§ **What the task requires**
Below are entries; copy exactly the lines from the one with "#### [惠虎宇：海马斯发威 俄乌战争走入拐点](../../pages/nsc1025/n13787363.md)" through the one with "#### [【名家专栏】美国应重视中共迫", both included, and leave out the rest.

[Start of section]

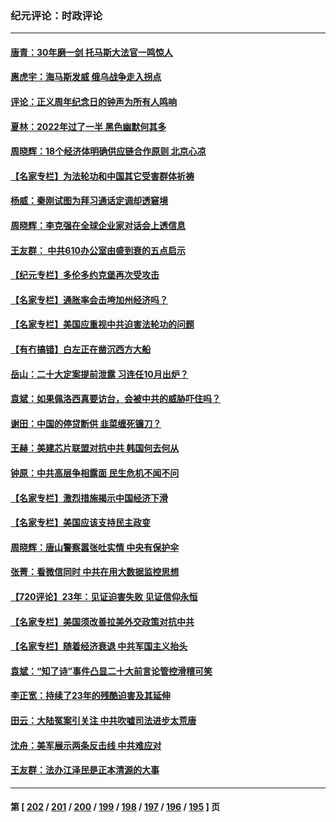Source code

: ### 纪元评论：时政评论
---
#### [唐青：30年磨一剑 托马斯大法官一鸣惊人](../../pages/nsc1025/n13787495.md) 
#### [惠虎宇：海马斯发威 俄乌战争走入拐点](../../pages/nsc1025/n13787363.md) 
#### [评论：正义周年纪念日的钟声为所有人鸣响](../../pages/nsc1025/n13787109.md) 
#### [夏林：2022年过了一半 黑色幽默何其多](../../pages/nsc1025/n13786449.md) 
#### [周晓辉：18个经济体明确供应链合作原则  北京心凉](../../pages/nsc1025/n13787301.md) 
#### [【名家专栏】为法轮功和中国其它受害群体祈祷](../../pages/nsc1025/n13787107.md) 
#### [杨威：秦刚试图为拜习通话定调却透窘境](../../pages/nsc1025/n13786647.md) 
#### [周晓辉：李克强在全球企业家对话会上透信息](../../pages/nsc1025/n13786362.md) 
#### [王友群： 中共610办公室由盛到衰的五点启示](../../pages/nsc1025/n13786393.md) 
#### [【纪元专栏】多伦多约克堡再次受攻击](../../pages/nsc1025/n13786494.md) 
#### [【名家专栏】通胀率会击垮加州经济吗？](../../pages/nsc1025/n13785455.md) 
#### [【名家专栏】美国应重视中共迫害法轮功的问题](../../pages/nsc1025/n13785713.md) 
#### [【有冇搞错】白左正在凿沉西方大船](../../pages/nsc1025/n13785967.md) 
#### [岳山：二十大定案提前泄露 习连任10月出炉？](../../pages/nsc1025/n13785976.md) 
#### [袁斌：如果佩洛西真要访台，会被中共的威胁吓住吗？](../../pages/nsc1025/n13785943.md) 
#### [谢田：中国的停贷断供 韭菜缠死镰刀？](../../pages/nsc1025/n13785909.md) 
#### [王赫：美建芯片联盟对抗中共 韩国何去何从](../../pages/nsc1025/n13785863.md) 
#### [钟原：中共高层争相露面 民生危机不闻不问](../../pages/nsc1025/n13785754.md) 
#### [【名家专栏】激烈措施揭示中国经济下滑](../../pages/nsc1025/n13785386.md) 
#### [【名家专栏】美国应该支持民主政变](../../pages/nsc1025/n13785402.md) 
#### [周晓辉：唐山警察嚣张吐实情 中央有保护伞](../../pages/nsc1025/n13785497.md) 
#### [张菁：看微信同时 中共在用大数据监控思想](../../pages/nsc1025/n13785396.md) 
#### [【720评论】23年：见证迫害失败 见证信仰永恒](../../pages/nsc1025/n13785353.md) 
#### [【名家专栏】美国须改善拉美外交政策对抗中共](../../pages/nsc1025/n13784514.md) 
#### [【名家专栏】随着经济衰退 中共军国主义抬头](../../pages/nsc1025/n13784513.md) 
#### [袁斌：“知了诗”事件凸显二十大前言论管控滑稽可笑](../../pages/nsc1025/n13784326.md) 
#### [李正宽：持续了23年的残酷迫害及其延伸](../../pages/nsc1025/n13784258.md) 
#### [田云：大陆冤案引关注 中共吹嘘司法进步太荒唐](../../pages/nsc1025/n13784132.md) 
#### [沈舟：美军展示两条反击线 中共难应对](../../pages/nsc1025/n13784135.md) 
#### [王友群：法办江泽民是正本清源的大事](../../pages/nsc1025/n13783968.md) 

---
#### 第 [ [202](./202.md) / [201](./201.md) / [200](./200.md) / [199](./199.md) / [198](./198.md) / [197](./197.md) / [196](./196.md) / [195](./195.md) ] 页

[End of section]

§ **Exercise response**
#### [惠虎宇：海马斯发威 俄乌战争走入拐点](../../pages/nsc1025/n13787363.md) 
#### [评论：正义周年纪念日的钟声为所有人鸣响](../../pages/nsc1025/n13787109.md) 
#### [夏林：2022年过了一半 黑色幽默何其多](../../pages/nsc1025/n13786449.md) 
#### [周晓辉：18个经济体明确供应链合作原则  北京心凉](../../pages/nsc1025/n13787301.md) 
#### [【名家专栏】为法轮功和中国其它受害群体祈祷](../../pages/nsc1025/n13787107.md) 
#### [杨威：秦刚试图为拜习通话定调却透窘境](../../pages/nsc1025/n13786647.md) 
#### [周晓辉：李克强在全球企业家对话会上透信息](../../pages/nsc1025/n13786362.md) 
#### [王友群： 中共610办公室由盛到衰的五点启示](../../pages/nsc1025/n13786393.md) 
#### [【纪元专栏】多伦多约克堡再次受攻击](../../pages/nsc1025/n13786494.md) 
#### [【名家专栏】通胀率会击垮加州经济吗？](../../pages/nsc1025/n13785455.md) 
#### [【名家专栏】美国应重视中共迫害法轮功的问题](../../pages/nsc1025/n13785713.md) 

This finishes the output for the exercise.